-- Task requirements --
Print every line below without adding or leaving out a single word.

##### Task material

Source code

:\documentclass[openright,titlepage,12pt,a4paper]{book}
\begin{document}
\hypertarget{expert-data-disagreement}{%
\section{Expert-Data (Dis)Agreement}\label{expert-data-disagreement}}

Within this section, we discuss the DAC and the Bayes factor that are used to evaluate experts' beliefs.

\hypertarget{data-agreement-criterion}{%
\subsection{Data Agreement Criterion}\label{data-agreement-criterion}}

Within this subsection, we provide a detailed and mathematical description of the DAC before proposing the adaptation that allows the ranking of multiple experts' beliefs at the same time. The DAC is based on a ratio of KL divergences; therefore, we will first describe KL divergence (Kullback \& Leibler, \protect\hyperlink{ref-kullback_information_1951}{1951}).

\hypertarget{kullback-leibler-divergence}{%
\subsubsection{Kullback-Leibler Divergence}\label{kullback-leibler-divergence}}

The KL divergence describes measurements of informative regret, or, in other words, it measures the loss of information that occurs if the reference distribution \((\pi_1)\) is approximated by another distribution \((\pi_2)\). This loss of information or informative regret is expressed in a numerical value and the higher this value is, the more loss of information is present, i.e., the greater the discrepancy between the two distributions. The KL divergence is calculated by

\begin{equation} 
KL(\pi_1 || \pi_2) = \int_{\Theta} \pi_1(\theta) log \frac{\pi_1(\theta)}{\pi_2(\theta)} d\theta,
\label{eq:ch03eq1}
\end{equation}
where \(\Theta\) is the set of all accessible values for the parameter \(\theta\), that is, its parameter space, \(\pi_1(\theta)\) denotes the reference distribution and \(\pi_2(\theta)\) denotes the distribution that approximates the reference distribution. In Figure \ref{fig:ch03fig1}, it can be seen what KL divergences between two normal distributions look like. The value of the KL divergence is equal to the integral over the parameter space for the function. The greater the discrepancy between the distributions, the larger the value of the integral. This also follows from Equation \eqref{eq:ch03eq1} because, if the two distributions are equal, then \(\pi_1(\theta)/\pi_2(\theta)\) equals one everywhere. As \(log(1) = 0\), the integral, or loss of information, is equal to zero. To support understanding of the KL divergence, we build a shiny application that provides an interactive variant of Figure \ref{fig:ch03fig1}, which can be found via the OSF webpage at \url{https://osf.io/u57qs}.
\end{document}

##########

-- Exercise answer --
Source code

:\documentclass[openright,titlepage,12pt,a4paper]{book}
\begin{document}
\hypertarget{expert-data-disagreement}{%
\section{Expert-Data (Dis)Agreement}\label{expert-data-disagreement}}

Within this section, we discuss the DAC and the Bayes factor that are used to evaluate experts' beliefs.

\hypertarget{data-agreement-criterion}{%
\subsection{Data Agreement Criterion}\label{data-agreement-criterion}}

Within this subsection, we provide a detailed and mathematical description of the DAC before proposing the adaptation that allows the ranking of multiple experts' beliefs at the same time. The DAC is based on a ratio of KL divergences; therefore, we will first describe KL divergence (Kullback \& Leibler, \protect\hyperlink{ref-kullback_information_1951}{1951}).

\hypertarget{kullback-leibler-divergence}{%
\subsubsection{Kullback-Leibler Divergence}\label{kullback-leibler-divergence}}

The KL divergence describes measurements of informative regret, or, in other words, it measures the loss of information that occurs if the reference distribution \((\pi_1)\) is approximated by another distribution \((\pi_2)\). This loss of information or informative regret is expressed in a numerical value and the higher this value is, the more loss of information is present, i.e., the greater the discrepancy between the two distributions. The KL divergence is calculated by

\begin{equation} 
KL(\pi_1 || \pi_2) = \int_{\Theta} \pi_1(\theta) log \frac{\pi_1(\theta)}{\pi_2(\theta)} d\theta,
\label{eq:ch03eq1}
\end{equation}
where \(\Theta\) is the set of all accessible values for the parameter \(\theta\), that is, its parameter space, \(\pi_1(\theta)\) denotes the reference distribution and \(\pi_2(\theta)\) denotes the distribution that approximates the reference distribution. In Figure \ref{fig:ch03fig1}, it can be seen what KL divergences between two normal distributions look like. The value of the KL divergence is equal to the integral over the parameter space for the function. The greater the discrepancy between the distributions, the larger the value of the integral. This also follows from Equation \eqref{eq:ch03eq1} because, if the two distributions are equal, then \(\pi_1(\theta)/\pi_2(\theta)\) equals one everywhere. As \(log(1) = 0\), the integral, or loss of information, is equal to zero. To support understanding of the KL divergence, we build a shiny application that provides an interactive variant of Figure \ref{fig:ch03fig1}, which can be found via the OSF webpage at \url{https://osf.io/u57qs}.
\end{document}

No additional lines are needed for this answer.